Dua hari ini rakyat menunggu pidato Presiden mengenai hubungan Indonesia Malaysia pasca insiden penangkapan petugas DKP oleh petugas Malaysia di wilayah laut RI. Orang menyangka, karena pidato itu akan diucapkan di Markas Besar TNI di Cilangkap, pidato itu akan menggelegar untuk menunjukkan kekuatan dan harga diri bangsa. Namun yang terdengar bukanlah pidato menggelegar, melainkan hanyalah seperti pengajian bulan Ramadhan, yang lebih banyak bernuansa tausiyah dan harapan, sambil mengungkapkan berbagai hal yang sudah diketahui umum.
Dalam sepekan ini timbul suara-suara keras di kalangan rakyat atas penghinaan yang diterima bangsa dan negara, saya yakin tak ada di antara kita yang sungguh-sungguh menginginkan perang antara kita dengan Malaysia. Walapun ada yang berteriak “Ganyang Malaysia”, tapi saya yakin kita takkan mengulang konfrontrasi di awal tahun 1960an. Kita hanya ingin bersikap tegas, jangan ada perbuatan sewenang-wenang dilakukan negara tetangga terhadap kedaulatan dan harga diri sebagai sebuah bangsa.
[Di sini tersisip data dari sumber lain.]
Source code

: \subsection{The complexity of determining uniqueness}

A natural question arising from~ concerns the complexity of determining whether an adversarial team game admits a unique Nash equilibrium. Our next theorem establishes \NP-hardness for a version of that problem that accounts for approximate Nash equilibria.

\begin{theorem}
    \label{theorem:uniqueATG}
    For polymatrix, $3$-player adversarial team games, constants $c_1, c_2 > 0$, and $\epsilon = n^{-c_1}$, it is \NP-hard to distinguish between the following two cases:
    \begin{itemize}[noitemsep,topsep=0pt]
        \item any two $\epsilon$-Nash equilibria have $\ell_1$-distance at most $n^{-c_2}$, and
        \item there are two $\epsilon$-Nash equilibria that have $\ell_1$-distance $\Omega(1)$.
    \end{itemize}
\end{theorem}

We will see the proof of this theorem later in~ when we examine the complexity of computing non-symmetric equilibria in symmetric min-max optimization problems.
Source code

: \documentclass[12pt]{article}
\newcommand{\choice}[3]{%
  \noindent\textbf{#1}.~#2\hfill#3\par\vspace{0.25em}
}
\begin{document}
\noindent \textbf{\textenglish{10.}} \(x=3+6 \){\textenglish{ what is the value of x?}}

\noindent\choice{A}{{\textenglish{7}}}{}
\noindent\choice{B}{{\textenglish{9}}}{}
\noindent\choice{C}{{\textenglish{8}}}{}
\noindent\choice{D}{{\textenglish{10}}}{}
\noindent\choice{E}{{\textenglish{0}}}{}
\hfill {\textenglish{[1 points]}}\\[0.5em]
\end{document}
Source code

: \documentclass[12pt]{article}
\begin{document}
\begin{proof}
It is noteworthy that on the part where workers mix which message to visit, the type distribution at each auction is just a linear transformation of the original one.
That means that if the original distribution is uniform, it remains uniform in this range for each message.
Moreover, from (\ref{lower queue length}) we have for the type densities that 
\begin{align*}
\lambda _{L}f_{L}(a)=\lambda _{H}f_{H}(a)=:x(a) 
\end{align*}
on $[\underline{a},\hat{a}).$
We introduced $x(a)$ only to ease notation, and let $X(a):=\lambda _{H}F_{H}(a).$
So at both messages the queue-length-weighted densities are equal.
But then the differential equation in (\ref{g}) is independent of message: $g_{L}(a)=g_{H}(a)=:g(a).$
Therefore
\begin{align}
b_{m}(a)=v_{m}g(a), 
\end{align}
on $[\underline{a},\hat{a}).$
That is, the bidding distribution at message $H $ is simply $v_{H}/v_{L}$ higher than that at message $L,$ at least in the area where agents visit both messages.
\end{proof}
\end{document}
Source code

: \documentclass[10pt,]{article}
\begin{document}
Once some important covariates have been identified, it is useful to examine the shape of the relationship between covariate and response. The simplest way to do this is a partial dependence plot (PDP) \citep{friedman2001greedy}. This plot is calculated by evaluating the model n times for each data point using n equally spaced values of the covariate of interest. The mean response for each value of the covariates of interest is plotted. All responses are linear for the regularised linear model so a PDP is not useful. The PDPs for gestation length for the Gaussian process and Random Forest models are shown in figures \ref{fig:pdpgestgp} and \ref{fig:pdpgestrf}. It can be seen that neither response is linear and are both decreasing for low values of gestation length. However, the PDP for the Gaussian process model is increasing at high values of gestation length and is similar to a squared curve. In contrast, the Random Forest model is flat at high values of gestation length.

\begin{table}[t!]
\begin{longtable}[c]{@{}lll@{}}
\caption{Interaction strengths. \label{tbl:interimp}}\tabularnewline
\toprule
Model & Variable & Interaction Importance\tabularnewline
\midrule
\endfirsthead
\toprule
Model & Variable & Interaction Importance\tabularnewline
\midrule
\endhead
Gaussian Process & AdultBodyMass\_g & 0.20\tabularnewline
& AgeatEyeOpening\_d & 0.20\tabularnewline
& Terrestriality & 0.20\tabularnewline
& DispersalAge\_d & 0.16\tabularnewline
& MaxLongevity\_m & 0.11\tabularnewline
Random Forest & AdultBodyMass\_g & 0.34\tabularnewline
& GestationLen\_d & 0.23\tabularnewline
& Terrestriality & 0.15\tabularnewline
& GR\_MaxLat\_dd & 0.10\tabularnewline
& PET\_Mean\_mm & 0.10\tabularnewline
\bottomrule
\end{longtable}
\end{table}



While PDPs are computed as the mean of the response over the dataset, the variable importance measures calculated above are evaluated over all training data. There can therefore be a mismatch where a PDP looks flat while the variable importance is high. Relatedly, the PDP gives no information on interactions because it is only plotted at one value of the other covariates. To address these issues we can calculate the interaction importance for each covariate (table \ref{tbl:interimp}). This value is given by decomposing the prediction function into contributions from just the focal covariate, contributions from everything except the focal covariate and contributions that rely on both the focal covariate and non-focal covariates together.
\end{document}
Presiden ingin menyelesaikan ketegangan Indonesia-Malaysia dengan mempercepat perundingan masalah perbatasan dan “mendorong Malaysia” untuk segera menyelesaikannya. Ini bukan masalah baru. Perundingan perbatasan, darat maupun laut dengan Malaysia selama ini tak membawa kemajuan berarti. Malaysia datang dengan sikap arogan, tak sedikitpun ingin kompromi sebagaimana layaknya sebuah perundingan. Mereka menyadari bahwa mereka hadir ke meja perundingan dengan posisi yang lebih kuat. Secara ekonomi dan militer, kekuatan Malaysia sudah berada di atas kita. Lebih dua juta warga Indonesia yang bekerja, legal maupun illegal di Malaysia, dan mayoritas menjadi kuli, telah mengubah cara pandang orang Malaysia terhadap orang Indonesia. Bangsa kita dilihat sebagai bangsa melarat. Kita sendiri merasa rendah diri berhadapan dengan Malaysia, karena banyaknya rakyat kita yang mencari makan di negara itu. Malaysia melihat kita lemah. Pemimpinnya juga tak bernyali jika berunding dengan pihak manapun. Jangankah dengan Malaysia, dengan Singapura saja kita sering bersikap lemah. Negara sekecil itu seringkali mau mendiktekan kemauannya.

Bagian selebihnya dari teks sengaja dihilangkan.